■ **What you are asked to do**
In the records below, find the line with "SPRT and LLR have" and the line with "If points>=0.5 in"; return exactly those lines and every line between them.

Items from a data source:
<<<<

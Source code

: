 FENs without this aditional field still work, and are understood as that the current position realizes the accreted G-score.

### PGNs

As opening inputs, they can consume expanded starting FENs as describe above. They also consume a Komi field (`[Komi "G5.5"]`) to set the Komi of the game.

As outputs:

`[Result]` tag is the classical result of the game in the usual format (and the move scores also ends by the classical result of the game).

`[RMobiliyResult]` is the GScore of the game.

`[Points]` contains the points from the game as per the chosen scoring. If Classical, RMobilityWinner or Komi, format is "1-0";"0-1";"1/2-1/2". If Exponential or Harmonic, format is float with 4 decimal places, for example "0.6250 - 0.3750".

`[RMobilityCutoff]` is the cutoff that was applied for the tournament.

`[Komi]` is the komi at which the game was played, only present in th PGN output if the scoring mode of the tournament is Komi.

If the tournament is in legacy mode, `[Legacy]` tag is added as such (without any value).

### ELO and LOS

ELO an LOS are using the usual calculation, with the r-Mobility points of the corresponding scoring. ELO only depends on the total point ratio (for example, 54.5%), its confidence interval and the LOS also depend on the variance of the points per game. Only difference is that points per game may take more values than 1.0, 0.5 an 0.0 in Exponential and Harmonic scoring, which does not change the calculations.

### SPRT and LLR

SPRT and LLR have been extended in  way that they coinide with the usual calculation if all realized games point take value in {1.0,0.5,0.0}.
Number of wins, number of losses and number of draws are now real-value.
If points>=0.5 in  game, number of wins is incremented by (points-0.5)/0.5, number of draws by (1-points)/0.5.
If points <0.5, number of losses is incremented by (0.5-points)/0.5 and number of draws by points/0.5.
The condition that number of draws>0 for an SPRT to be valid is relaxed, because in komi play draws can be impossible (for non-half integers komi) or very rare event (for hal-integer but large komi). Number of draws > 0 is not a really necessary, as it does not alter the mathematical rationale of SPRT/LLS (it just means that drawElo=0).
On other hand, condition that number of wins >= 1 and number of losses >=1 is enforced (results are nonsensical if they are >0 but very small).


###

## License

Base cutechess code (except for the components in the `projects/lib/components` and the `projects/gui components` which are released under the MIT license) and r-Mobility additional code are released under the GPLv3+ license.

>>>>

■ **The completed task**
SPRT and LLR have been extended in  way that they coinide with the usual calculation if all realized games point take value in {1.0,0.5,0.0}.
Number of wins, number of losses and number of draws are now real-value.
If points>=0.5 in  game, number of wins is incremented by (points-0.5)/0.5, number of draws by (1-points)/0.5.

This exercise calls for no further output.